Nvidia’s earnings call was still rather upbeat. CEO Jensen Huang described the demand for the AI leader’s new Blackwell chip as “incredible.” And plenty of Wall Street analysts remained bullish on the stock as fears about delays on the Blackwell chip were somewhat eased during the earnings call.
But for investors assessing a stock that has rallied more than 1000% since the start of the current bull market in October 2022, slowing growth appears to be a sticking point. As Jefferies analyst Blayne Curtis wrote in a note to clients, Nvidia’s guidance for current quarter revenue of $32.5 billion — plus or minus 2% — appeared to be “good but not good enough.”
Nvidia’s results also didn’t surprise Wall Street at the same pace that they had been.

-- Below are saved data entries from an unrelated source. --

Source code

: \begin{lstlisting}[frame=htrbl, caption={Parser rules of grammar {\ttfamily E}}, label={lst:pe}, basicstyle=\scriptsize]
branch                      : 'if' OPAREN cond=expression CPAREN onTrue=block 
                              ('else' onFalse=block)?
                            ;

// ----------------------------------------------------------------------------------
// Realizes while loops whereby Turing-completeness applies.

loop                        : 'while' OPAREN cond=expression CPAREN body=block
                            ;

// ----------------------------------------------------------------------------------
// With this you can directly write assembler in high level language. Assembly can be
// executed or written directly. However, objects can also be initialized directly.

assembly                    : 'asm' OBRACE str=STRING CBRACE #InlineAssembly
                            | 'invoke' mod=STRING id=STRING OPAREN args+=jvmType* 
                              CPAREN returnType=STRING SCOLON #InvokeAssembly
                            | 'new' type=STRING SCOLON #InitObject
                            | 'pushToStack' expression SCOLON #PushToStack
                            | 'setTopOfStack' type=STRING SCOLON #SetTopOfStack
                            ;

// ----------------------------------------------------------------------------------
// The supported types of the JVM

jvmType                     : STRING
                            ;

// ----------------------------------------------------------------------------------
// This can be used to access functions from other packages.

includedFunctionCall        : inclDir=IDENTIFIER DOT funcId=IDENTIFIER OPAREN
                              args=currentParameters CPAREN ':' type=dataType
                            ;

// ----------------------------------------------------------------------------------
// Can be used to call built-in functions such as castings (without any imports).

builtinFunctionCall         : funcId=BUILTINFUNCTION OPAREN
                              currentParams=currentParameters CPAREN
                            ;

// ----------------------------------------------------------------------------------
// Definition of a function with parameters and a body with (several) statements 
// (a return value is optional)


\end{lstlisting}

The company posted its slimmest upside surprise to Wall Street’s revenue expectations since the start of 2023. Its roughly 5% beat on earnings per share was the narrowest surprise since before the AI revolution kicked off in 2023, too.
“The size of the beat this time was much smaller than we’ve been seeing,” Carson Group chief markets strategist, Ryan Detrick wrote in reaction to the earnings release.
“Even future guidance was raised, but again not by the tune from previous quarters. This is a great company that is still growing revenue at 122%, but it appears the bar was just set a tad too high this earnings season.”